Another motivation is the design of DW using
conceptual semantics such as in OMG’s Model-
Driven Architecture (MDA) initiative (OMG-MDA
2003). Since the introduction of the MDA initiative,
platform independent models play a vital role in
system development and data engineering. Under the
MDA initiative, first the model of a system is
specified via an abstract notation independent of the
technical or deployment specifications (i.e. Platform
Independent Model or PIM), and then the PIM is
mapped or transformed into a deployment model
(i.e. Platform Specific Model or PSM) by adding
platform or deployment specific information into the
PIM. To support MDA initiatives in ECM (i.e. data
engineering, data semantics, constraints etc.), model
requirements have to be specified precisely at a
higher level of abstraction. This presents an
opportunity to investigate conceptual views as a
means of providing data abstraction and semantics in
PIMs for data intensive MDA solutions.
It should be noted that, though we refer to XDW
as an XML Document Warehouse, the concepts
presented here are common to both data-centric and
document-centric XML documents.
3 OUR WORK:
LVM-DRIVEN XML
DOCUMENT WAREHOUSE
(XDW) MODEL
The XDW model proposed in this research is
composed of four design levels, namely:
(i) XDW requirements level
(ii) XDW conceptual level
(iii) XDW logical (or schema) level
(iv) XDW document (or instance) level
Here, except for the requirements level, the other
three levels are analogous to the layers of abstraction
in the LVM. The XDW requirements level, in
addition to the layers of abstraction, enforces user
requirements in the form of (XML) Warehouse
Requirements (WR) and User Requirement (UR)
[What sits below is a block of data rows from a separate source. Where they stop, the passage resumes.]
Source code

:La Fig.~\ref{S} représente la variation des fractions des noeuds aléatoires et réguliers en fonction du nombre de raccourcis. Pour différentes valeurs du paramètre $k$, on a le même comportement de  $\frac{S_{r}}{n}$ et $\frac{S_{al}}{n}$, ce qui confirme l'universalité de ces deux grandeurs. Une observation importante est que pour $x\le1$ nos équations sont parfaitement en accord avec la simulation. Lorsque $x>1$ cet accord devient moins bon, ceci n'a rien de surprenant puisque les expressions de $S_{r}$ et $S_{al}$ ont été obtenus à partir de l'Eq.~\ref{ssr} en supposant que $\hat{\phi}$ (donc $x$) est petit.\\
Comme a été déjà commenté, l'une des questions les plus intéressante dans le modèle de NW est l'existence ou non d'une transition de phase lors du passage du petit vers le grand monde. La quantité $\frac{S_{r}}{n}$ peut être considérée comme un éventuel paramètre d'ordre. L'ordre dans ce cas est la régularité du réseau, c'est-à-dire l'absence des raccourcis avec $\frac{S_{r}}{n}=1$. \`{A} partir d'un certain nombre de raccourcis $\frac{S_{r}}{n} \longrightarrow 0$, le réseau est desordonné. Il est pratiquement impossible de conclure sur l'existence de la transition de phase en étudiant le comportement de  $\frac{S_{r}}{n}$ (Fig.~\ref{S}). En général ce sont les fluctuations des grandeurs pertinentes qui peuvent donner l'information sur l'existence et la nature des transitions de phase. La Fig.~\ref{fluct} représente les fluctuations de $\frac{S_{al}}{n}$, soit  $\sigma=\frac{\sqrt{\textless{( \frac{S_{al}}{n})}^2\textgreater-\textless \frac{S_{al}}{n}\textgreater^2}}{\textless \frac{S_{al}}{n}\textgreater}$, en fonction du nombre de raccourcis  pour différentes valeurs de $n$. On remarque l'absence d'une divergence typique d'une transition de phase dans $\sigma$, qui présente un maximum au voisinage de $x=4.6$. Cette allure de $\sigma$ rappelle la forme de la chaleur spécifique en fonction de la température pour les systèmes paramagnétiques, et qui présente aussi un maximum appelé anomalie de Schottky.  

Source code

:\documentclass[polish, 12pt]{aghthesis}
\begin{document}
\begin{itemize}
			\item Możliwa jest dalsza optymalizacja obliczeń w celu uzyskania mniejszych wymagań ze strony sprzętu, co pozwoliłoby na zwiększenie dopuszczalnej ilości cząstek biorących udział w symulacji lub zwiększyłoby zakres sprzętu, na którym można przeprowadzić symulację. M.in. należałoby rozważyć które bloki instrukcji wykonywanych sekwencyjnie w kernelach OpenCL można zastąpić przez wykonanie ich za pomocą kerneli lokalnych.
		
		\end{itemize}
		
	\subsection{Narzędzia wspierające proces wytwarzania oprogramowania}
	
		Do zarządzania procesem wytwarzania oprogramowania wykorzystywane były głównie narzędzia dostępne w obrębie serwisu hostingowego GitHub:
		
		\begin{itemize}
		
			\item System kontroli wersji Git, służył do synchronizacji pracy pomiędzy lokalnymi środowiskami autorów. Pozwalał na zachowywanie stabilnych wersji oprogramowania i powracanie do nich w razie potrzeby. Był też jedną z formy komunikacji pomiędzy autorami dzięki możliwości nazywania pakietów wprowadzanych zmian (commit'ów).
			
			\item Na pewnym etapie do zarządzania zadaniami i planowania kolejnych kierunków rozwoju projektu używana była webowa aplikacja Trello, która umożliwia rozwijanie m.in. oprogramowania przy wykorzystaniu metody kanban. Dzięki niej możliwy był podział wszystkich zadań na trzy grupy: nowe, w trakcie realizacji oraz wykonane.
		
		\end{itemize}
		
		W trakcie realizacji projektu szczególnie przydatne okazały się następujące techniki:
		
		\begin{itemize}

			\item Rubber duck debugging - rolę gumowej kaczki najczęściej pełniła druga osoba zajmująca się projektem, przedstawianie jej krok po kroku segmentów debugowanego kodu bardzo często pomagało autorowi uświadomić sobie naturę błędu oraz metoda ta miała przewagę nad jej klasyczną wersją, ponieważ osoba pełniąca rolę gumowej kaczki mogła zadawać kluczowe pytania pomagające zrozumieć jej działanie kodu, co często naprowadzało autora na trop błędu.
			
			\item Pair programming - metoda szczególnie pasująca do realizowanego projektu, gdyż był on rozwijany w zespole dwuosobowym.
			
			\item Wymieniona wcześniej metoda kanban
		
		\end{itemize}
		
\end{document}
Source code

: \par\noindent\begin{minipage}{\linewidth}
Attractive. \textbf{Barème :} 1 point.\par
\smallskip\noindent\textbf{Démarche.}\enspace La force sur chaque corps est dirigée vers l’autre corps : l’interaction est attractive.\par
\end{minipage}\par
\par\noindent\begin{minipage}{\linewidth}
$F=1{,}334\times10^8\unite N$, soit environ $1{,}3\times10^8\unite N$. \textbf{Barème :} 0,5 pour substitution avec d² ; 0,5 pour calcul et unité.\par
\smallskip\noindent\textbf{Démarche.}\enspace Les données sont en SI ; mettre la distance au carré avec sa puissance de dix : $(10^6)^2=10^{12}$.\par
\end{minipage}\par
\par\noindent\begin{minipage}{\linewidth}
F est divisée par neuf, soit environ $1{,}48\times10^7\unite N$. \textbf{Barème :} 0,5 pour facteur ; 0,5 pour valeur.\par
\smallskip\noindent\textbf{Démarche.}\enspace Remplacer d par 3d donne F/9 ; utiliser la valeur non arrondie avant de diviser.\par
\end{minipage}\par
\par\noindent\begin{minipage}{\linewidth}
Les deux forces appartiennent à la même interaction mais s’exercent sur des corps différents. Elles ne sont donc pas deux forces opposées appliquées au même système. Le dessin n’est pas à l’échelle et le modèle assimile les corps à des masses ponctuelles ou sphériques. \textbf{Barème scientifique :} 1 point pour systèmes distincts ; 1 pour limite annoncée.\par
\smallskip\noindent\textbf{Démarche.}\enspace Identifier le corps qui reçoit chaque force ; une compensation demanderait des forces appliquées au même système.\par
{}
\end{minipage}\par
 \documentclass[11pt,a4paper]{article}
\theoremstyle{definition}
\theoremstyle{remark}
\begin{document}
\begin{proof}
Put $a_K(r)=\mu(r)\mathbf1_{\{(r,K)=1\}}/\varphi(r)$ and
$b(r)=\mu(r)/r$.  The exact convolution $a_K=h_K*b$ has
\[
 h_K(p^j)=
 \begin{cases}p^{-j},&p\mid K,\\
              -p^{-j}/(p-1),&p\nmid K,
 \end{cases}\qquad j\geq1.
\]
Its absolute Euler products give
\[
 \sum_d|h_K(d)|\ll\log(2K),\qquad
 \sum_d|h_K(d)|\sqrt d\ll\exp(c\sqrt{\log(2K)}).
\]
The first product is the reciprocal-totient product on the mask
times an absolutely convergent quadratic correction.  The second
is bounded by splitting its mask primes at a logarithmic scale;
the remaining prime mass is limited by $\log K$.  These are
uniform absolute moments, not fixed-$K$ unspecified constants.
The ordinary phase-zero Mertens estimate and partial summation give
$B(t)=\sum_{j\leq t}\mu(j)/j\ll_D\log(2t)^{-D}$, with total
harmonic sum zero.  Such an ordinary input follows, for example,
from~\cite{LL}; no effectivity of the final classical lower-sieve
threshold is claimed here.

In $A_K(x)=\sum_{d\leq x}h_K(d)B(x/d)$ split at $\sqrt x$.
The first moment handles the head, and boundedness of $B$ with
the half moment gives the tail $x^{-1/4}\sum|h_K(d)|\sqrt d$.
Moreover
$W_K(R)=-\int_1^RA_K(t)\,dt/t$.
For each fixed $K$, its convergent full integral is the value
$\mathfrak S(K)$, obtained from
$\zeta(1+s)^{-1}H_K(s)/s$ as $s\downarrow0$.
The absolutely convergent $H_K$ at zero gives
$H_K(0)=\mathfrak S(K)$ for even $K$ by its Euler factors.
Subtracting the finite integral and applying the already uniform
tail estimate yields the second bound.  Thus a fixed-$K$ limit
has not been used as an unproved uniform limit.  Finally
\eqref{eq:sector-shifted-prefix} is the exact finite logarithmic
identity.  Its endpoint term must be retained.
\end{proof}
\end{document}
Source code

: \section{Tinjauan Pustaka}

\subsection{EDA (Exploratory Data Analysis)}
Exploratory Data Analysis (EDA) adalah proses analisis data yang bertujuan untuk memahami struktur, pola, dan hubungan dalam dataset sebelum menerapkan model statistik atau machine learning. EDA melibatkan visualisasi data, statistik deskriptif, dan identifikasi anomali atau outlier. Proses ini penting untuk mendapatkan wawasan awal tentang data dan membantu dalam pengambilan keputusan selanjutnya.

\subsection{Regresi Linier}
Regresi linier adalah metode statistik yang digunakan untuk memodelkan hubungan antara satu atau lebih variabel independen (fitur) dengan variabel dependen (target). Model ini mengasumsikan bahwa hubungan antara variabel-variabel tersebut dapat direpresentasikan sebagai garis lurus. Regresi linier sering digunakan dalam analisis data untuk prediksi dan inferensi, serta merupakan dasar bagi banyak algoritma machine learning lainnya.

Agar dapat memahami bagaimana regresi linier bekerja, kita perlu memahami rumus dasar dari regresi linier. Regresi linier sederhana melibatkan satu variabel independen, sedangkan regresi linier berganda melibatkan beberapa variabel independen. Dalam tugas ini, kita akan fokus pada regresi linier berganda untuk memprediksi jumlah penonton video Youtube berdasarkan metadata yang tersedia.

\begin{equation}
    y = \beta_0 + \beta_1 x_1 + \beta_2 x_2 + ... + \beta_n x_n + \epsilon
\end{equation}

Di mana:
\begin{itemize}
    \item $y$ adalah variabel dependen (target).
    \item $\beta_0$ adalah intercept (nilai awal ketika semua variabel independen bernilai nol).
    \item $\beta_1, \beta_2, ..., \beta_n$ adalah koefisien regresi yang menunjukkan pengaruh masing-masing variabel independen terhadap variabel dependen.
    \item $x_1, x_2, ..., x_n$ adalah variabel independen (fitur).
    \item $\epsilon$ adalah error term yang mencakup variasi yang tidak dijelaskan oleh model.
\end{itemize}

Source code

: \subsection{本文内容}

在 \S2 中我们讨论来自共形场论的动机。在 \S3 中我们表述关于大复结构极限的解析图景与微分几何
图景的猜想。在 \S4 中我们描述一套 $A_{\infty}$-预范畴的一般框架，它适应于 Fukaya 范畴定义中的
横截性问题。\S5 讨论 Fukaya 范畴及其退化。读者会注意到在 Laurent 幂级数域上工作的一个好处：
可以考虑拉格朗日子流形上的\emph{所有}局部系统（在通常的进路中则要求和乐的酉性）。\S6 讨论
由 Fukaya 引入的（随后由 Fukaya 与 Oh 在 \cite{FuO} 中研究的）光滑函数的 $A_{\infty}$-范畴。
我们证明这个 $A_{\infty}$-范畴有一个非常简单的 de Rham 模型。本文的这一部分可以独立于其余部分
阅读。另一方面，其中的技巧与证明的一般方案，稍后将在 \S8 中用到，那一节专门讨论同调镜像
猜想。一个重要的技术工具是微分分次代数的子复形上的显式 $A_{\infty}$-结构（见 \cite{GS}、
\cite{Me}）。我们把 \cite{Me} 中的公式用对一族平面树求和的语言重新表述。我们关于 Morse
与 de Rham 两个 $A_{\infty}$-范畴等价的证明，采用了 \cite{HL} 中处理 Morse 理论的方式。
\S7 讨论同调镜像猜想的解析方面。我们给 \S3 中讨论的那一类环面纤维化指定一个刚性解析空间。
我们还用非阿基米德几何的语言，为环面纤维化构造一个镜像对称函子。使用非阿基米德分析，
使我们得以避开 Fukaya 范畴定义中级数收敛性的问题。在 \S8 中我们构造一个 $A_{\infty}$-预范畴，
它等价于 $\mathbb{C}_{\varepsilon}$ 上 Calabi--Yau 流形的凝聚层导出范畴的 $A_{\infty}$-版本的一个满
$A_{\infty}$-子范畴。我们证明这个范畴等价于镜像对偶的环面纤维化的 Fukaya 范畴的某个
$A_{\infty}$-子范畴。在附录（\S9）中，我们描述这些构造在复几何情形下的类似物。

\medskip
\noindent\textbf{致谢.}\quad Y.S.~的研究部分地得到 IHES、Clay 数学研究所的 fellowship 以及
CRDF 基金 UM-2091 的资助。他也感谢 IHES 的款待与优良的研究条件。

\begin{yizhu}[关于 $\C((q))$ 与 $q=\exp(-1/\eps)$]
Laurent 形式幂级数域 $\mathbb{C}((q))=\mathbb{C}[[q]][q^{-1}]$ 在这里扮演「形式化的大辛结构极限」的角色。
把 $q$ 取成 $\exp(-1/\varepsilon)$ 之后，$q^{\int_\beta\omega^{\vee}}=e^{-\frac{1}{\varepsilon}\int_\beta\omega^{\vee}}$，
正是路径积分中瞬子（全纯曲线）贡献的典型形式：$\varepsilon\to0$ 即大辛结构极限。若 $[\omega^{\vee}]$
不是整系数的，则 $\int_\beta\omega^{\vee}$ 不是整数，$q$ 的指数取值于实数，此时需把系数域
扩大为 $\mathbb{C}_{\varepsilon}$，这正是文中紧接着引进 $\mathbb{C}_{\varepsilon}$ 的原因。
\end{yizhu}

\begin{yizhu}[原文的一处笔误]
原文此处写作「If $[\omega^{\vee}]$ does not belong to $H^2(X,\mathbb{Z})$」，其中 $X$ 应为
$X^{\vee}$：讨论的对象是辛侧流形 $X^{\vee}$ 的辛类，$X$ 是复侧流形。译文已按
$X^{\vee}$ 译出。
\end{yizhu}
(Vicky Nassis et al. 2006; Nassis et al. 2005a),
which complements the XDW conceptual model. A
context diagram of this model is given in Fig. 1.
Thus, the uniqueness of the XDW model is also in
its approach to capturing and specifying data
warehouse requirements. This is because,
traditionally, a data warehouse model is heavily
constrained by the available operational data and its
structure, as warehouse modellers and designers
design a data warehouse using bottom-up
approaches (or reverse engineering warehouse
requirements), working from operational data to the
warehouse conceptual model.
Thus, it should be noted here that, in comparison
with traditional data warehouse requirements, as
unique to XDW design, we first develop the UR
model using specialized notations that are
independent of the operational data and/or data
structures. Also, the UR model is developed first
before constructing the conceptual model of the
XDW, but it is iteratively validated against the
available operational data, (conceptual) model
and/or structures. By adopting this approach, we
intend to model and represent user requirements that
are valid yet independent of the operational data.
Also, in addition to adopting user requirement
driven XDW design, the XDW model outlined
below, to best of our knowledge, is unique in its
kind as it is utilizes XML itself (together with XML
Schema) to provide; (i) structural constructs, (ii)
metadata, (iii) validity, and (iv) expressiveness (via
refined granularity and class decompositions).
Figure 1: The XDW Model (context diagram).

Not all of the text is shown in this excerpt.